Retratava-se assim uma realidade a que o povo transmontano se acomodava, conformado com o velho apotegma dos "nove meses de inverno e três de inferno". Porém, o que hoje se vê é que os "três de inferno" embatem numa realidade nova. Desde logo, um terrorismo insondável nos seus propósitos. Gente de mal com a vida, gente sem alma, para quem a felicidade dos outros é o seu suplício, gente que desfruta da angústia de quem sofre. Gente para quem as cores da natureza, a beleza das paisagens, o ar puro dos pinhais, a melodia dos pássaros... apenas despertam esgares de repulsa ou de ódio.
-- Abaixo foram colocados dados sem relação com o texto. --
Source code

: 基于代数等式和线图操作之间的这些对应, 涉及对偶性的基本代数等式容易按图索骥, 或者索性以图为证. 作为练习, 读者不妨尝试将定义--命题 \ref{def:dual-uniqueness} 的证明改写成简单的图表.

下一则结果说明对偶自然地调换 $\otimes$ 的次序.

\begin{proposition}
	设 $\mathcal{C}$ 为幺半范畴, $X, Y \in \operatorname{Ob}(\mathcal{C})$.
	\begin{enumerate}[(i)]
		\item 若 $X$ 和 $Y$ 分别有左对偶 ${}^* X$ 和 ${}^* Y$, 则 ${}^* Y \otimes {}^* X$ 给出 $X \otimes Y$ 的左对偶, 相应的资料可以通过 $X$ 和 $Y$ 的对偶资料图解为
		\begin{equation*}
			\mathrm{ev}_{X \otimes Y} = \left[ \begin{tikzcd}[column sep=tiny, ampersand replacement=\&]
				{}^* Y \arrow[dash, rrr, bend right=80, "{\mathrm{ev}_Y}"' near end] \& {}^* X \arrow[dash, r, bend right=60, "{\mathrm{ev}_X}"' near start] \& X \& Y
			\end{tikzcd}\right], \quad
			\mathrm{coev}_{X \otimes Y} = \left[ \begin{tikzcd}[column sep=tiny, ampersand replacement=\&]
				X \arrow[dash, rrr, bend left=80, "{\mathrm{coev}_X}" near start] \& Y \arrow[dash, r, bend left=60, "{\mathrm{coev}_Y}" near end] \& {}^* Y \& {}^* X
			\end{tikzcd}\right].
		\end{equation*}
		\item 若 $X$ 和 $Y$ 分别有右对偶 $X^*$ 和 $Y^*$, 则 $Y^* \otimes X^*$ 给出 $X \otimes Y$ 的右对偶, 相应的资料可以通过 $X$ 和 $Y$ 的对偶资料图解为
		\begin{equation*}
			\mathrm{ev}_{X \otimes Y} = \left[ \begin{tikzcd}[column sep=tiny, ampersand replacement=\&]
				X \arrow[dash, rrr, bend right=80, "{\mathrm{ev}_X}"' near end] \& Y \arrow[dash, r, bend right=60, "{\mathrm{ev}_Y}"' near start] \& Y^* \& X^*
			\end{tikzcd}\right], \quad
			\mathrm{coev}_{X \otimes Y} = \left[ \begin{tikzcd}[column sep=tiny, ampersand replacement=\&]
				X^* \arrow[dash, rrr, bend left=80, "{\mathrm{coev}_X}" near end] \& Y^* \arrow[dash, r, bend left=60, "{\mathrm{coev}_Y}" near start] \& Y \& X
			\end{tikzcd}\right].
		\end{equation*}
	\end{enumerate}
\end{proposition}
Se eu não sou feliz - dirão - que direito tens tu de o ser?
Quem não se arrepiou de ver os velhinhos do lar de S. Martinho de Anta, a terra-mãe de Torga, a serem retirados à pressa para fugirem do fogo? (Se o poeta ainda por cá andasse, que poema lhe ditaria a alma?)
Mas há também uma nova realidade que a comunidade científica designa como tipologia de "incêndios de sexta geração", também apelidados de "tempestades de fogo", fenómenos associados às alterações climáticas, que modificam a meteorologia no território, geram ventos erráticos, stress hídrico nos espaços florestais, o que aumenta a velocidade de propagação do fogo em todas as frentes.
E realidades novas requerem estratégias novas. Repensar a floresta com medidas alicerçadas no conhecimento técnico-científico é apenas uma delas. Paradoxalmente, os cursos de Engenharia Florestal no Ensino Superior continuam quase desertos. Os jovens fogem desta profissão como o diabo da cruz, apesar da necessidade acentuada dos agentes económicos na busca de tais profissionais. Se nada é feito para alterar este paradoxo, a floresta vai continuar ao deus-dará. E depois... é o que se vê.